▶ INSTRUCTIONS FOR THE TASK:
Please report how many lines of the data include the word "RAVAZKA", with the number as the entire reply.

▶ DATA UNDER STUDY:

==*==

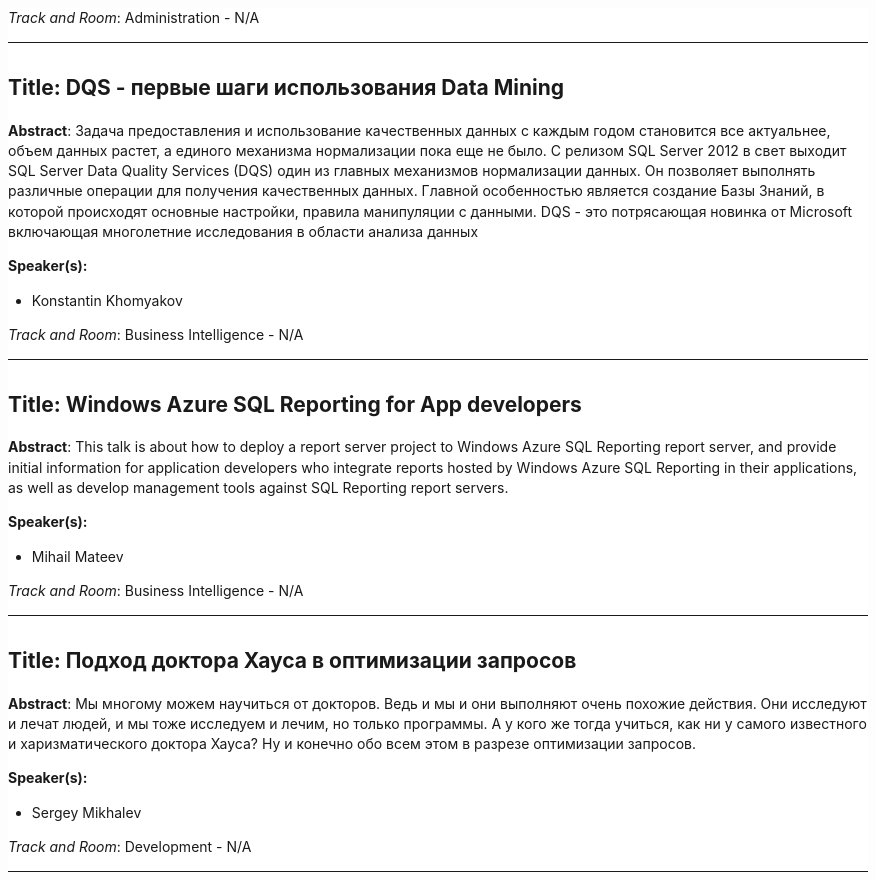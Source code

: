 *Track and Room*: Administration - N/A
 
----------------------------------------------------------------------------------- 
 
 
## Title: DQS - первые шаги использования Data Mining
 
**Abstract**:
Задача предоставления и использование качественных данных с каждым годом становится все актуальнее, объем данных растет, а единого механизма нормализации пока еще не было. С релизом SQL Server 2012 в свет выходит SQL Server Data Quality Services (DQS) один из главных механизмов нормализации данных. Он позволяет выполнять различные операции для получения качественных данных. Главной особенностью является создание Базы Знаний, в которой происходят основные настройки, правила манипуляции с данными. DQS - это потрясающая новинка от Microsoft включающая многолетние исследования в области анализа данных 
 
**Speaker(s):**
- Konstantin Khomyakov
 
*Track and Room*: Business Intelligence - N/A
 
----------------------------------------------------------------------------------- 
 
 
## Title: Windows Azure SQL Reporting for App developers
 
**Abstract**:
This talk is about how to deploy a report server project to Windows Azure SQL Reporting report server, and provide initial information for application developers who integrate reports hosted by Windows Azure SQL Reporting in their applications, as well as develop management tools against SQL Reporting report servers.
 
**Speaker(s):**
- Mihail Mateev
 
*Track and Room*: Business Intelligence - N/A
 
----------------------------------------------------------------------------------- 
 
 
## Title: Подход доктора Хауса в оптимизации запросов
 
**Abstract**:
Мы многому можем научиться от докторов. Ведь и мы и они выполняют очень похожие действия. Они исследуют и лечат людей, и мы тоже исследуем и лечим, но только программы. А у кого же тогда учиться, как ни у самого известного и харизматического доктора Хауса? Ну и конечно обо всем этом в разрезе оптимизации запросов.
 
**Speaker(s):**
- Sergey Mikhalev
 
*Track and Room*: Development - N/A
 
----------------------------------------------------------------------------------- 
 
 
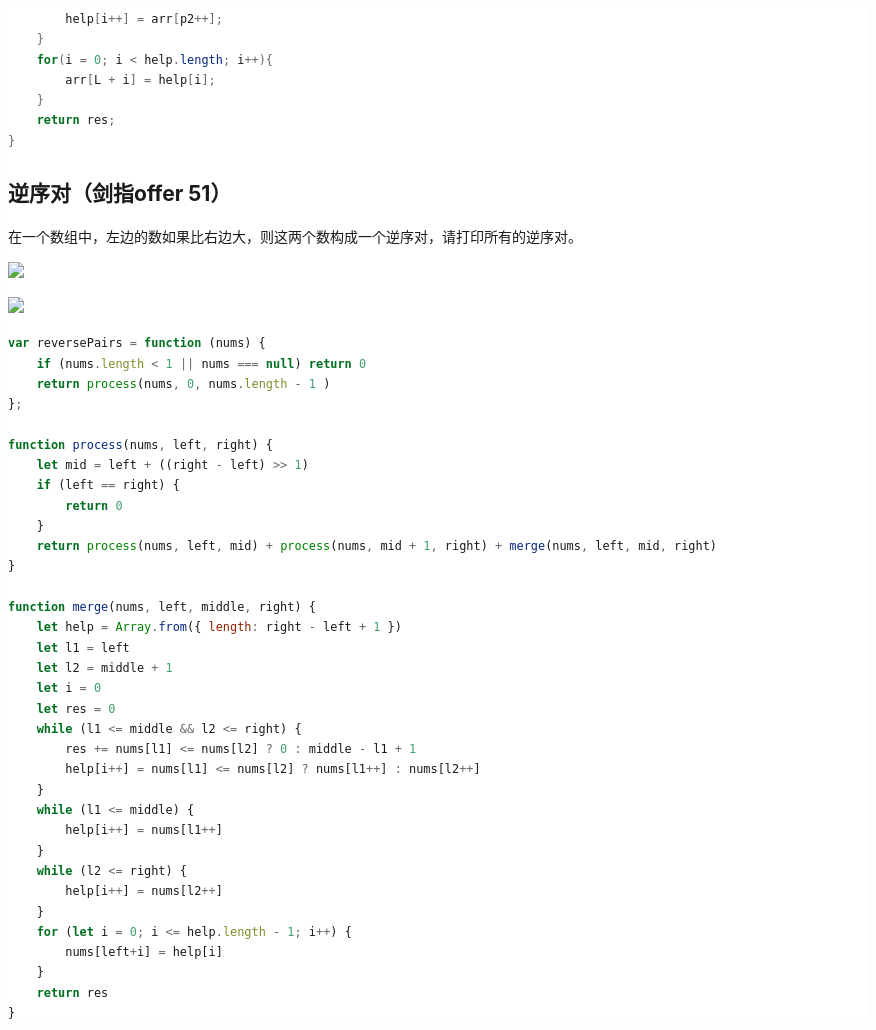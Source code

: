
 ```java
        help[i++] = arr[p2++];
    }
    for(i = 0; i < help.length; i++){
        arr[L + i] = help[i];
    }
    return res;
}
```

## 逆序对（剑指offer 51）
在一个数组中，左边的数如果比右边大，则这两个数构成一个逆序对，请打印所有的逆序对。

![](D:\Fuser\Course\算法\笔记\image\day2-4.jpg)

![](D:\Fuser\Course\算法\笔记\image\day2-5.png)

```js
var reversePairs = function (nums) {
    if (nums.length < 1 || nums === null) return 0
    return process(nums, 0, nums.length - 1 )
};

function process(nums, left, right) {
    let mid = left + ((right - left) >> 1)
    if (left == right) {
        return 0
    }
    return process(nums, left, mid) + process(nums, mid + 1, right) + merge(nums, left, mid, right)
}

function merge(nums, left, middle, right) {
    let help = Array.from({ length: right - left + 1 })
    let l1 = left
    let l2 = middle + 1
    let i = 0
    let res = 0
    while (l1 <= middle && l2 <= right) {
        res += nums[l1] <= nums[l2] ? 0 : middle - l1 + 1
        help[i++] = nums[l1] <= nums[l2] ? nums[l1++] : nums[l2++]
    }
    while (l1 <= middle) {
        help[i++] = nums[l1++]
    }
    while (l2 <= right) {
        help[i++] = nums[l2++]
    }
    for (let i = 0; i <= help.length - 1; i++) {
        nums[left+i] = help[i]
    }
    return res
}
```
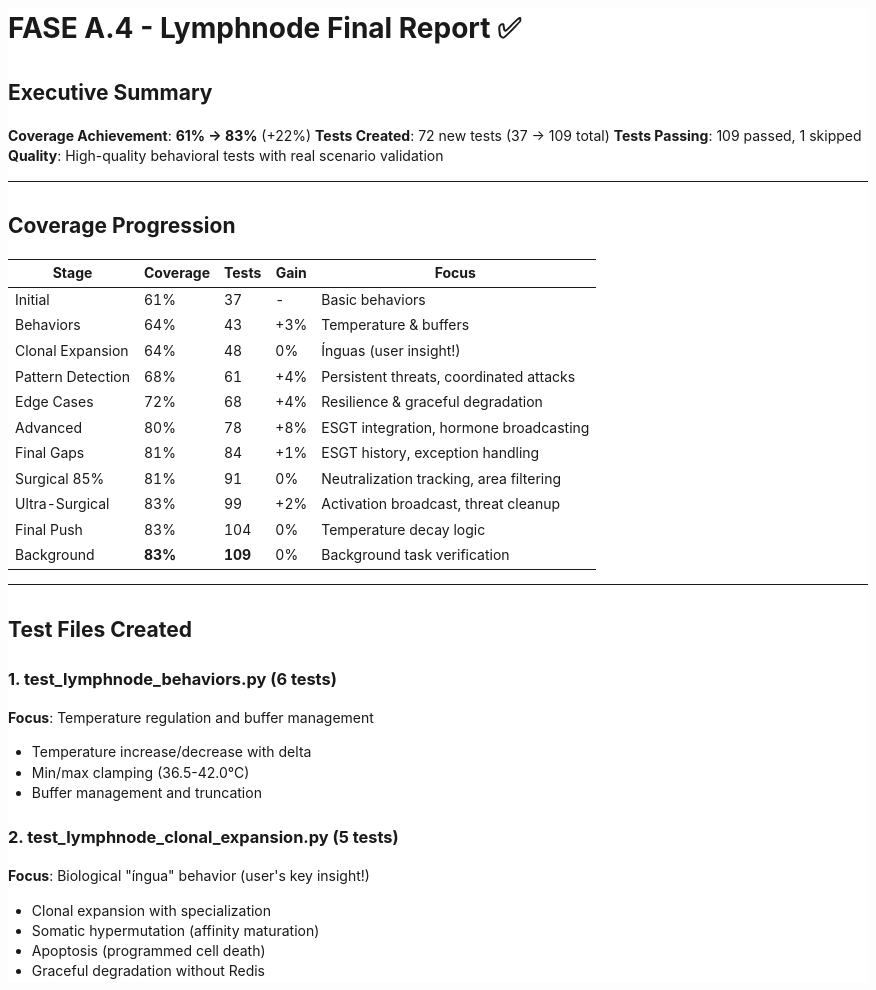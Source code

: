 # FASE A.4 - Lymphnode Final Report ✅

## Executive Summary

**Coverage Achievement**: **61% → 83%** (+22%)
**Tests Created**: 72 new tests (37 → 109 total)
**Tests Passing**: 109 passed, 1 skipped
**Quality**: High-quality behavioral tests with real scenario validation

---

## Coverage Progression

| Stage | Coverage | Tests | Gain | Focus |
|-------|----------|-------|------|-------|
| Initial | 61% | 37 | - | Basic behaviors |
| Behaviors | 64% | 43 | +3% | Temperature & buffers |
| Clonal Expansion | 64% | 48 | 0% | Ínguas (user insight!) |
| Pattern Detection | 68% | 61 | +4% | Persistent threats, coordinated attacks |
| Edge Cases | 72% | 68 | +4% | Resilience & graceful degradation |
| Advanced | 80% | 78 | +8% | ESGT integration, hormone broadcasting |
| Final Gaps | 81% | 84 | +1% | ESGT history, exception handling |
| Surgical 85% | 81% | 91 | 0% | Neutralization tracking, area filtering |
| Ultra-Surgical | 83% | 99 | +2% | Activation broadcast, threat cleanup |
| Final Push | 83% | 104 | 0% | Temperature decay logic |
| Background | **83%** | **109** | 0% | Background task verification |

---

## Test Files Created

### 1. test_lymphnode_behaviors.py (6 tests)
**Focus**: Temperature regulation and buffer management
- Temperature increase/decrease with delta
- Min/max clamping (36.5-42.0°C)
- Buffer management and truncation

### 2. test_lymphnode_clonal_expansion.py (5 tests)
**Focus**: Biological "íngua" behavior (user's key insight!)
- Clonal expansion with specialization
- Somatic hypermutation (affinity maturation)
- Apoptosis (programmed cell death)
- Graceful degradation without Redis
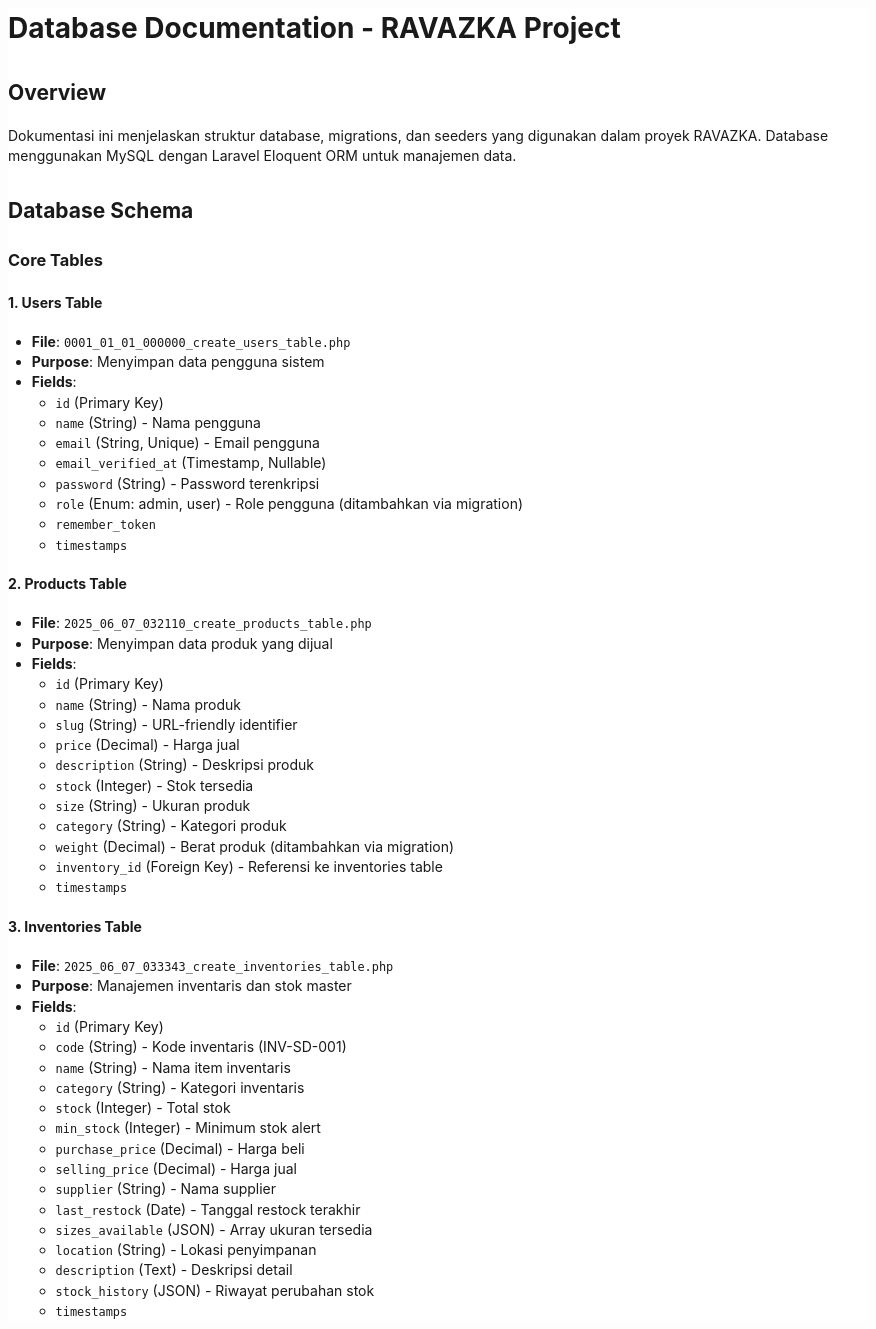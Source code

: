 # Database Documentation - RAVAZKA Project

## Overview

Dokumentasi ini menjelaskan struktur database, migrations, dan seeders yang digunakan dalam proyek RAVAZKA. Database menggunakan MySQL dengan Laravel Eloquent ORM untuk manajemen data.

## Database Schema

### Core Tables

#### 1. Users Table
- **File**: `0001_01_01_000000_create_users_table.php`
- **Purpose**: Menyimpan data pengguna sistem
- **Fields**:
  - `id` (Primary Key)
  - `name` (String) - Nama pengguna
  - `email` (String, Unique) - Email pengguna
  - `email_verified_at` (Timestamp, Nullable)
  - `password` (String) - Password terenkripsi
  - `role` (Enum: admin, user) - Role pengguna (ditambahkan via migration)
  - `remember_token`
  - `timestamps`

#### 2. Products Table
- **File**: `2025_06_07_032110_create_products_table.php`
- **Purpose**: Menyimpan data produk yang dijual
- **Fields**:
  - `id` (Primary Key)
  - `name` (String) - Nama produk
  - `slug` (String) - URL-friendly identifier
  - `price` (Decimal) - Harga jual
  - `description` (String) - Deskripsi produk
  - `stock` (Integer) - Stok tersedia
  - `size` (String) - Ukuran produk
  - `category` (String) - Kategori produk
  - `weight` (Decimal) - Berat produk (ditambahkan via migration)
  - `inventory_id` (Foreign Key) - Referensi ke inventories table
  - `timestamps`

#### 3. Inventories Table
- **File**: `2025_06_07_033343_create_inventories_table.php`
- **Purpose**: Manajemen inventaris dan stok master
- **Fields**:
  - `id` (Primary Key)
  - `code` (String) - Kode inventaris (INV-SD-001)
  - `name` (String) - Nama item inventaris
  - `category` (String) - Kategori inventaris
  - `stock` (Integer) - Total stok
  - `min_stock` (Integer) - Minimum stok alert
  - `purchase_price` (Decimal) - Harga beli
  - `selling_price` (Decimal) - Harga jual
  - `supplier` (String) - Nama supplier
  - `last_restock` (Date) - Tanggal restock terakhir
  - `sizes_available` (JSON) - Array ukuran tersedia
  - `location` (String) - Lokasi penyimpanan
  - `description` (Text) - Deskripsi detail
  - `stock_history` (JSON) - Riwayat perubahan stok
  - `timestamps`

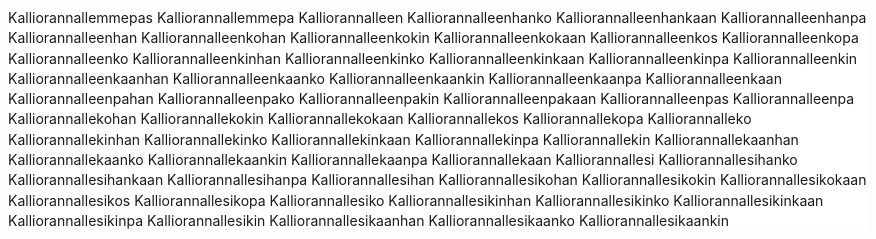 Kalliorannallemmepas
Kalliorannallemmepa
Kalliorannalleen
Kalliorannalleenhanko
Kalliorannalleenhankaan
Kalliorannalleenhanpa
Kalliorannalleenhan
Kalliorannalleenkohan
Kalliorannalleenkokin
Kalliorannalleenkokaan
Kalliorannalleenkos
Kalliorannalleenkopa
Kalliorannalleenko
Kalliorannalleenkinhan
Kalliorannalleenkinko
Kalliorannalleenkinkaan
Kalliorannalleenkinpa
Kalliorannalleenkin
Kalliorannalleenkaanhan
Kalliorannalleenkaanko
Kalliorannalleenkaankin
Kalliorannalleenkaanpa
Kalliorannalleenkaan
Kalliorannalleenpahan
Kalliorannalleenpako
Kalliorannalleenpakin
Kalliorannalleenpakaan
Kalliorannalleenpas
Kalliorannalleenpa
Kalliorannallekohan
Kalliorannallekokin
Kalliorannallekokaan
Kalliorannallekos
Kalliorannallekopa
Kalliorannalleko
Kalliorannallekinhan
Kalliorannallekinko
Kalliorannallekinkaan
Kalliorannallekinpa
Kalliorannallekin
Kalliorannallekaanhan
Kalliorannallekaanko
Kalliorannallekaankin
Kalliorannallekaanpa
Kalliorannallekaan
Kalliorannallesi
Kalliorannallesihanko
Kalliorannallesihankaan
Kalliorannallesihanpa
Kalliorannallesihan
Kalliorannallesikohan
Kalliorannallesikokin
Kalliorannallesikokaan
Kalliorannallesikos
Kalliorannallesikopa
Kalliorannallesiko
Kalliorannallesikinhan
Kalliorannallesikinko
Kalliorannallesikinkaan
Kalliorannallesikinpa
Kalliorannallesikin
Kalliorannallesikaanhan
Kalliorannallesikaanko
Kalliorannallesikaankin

==*==

▶ OUTPUT:
2